_Your assignment:_ The response must contain every line below in which "User" appears.

Segment Start: Data for this task

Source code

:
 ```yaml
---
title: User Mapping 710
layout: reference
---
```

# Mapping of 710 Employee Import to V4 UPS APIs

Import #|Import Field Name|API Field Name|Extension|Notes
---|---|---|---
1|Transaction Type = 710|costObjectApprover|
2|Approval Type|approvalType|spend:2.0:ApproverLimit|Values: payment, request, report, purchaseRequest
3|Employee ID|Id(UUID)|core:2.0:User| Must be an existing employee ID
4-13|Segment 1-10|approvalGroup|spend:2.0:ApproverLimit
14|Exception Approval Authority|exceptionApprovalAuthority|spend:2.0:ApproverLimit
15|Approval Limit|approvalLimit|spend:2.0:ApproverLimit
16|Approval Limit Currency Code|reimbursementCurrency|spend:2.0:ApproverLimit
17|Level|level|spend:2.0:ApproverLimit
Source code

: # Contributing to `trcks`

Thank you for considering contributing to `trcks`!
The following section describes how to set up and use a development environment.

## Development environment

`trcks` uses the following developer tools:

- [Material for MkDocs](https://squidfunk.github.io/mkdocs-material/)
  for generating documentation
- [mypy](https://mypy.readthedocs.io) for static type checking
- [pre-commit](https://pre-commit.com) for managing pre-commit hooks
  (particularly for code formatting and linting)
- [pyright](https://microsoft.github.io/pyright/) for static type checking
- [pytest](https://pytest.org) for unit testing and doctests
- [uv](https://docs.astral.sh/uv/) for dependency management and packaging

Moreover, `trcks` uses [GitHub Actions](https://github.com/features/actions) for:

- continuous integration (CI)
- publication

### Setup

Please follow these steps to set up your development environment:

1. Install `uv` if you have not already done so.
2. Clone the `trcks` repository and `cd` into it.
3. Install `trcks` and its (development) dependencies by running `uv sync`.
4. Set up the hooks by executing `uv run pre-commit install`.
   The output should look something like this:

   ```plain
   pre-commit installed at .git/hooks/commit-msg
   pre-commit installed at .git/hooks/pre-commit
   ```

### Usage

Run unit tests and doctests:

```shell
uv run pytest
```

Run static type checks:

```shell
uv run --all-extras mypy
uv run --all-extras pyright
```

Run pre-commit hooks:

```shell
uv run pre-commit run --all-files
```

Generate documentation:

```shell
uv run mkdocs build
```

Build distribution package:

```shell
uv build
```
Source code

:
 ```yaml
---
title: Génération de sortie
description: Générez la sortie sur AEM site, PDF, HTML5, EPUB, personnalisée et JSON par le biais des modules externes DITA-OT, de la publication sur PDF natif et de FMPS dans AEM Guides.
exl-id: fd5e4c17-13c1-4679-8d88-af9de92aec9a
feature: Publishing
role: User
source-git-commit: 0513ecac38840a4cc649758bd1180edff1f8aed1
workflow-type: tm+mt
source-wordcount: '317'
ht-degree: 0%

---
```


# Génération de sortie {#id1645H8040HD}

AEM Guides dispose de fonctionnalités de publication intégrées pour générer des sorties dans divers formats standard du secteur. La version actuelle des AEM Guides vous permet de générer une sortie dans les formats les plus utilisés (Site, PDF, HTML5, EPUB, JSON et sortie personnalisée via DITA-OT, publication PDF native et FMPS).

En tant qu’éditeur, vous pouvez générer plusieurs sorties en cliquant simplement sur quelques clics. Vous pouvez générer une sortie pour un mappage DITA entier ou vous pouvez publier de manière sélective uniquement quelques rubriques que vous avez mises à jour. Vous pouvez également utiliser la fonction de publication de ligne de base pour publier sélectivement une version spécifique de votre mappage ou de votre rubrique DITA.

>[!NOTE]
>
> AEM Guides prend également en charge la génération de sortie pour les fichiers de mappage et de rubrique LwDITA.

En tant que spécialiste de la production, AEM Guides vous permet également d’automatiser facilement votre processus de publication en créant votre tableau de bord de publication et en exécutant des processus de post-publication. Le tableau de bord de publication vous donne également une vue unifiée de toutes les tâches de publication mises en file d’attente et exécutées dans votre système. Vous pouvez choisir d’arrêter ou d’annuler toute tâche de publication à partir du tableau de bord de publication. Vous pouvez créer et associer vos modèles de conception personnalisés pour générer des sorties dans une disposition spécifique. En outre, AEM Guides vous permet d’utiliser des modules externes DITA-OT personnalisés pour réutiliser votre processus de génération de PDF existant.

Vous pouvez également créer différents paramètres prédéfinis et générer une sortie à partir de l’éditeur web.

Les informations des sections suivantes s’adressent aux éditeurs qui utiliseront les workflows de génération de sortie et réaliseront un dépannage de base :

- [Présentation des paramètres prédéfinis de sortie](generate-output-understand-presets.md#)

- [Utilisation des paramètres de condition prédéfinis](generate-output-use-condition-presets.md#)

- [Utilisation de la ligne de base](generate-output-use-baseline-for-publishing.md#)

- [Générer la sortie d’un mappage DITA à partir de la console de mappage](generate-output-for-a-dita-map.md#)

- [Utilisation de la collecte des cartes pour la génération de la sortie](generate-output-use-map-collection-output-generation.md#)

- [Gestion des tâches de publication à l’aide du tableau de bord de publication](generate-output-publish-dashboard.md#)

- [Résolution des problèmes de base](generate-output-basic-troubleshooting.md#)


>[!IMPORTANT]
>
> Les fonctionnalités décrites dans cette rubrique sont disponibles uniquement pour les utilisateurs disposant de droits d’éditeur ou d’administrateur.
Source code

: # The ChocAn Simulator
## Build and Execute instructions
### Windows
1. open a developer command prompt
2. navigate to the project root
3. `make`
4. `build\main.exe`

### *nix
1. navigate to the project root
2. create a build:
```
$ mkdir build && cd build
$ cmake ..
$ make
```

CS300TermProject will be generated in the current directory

Segment End: Data for this task

_Response below:_
title: User Mapping 710
3|Employee ID|Id(UUID)|core:2.0:User| Must be an existing employee ID
role: User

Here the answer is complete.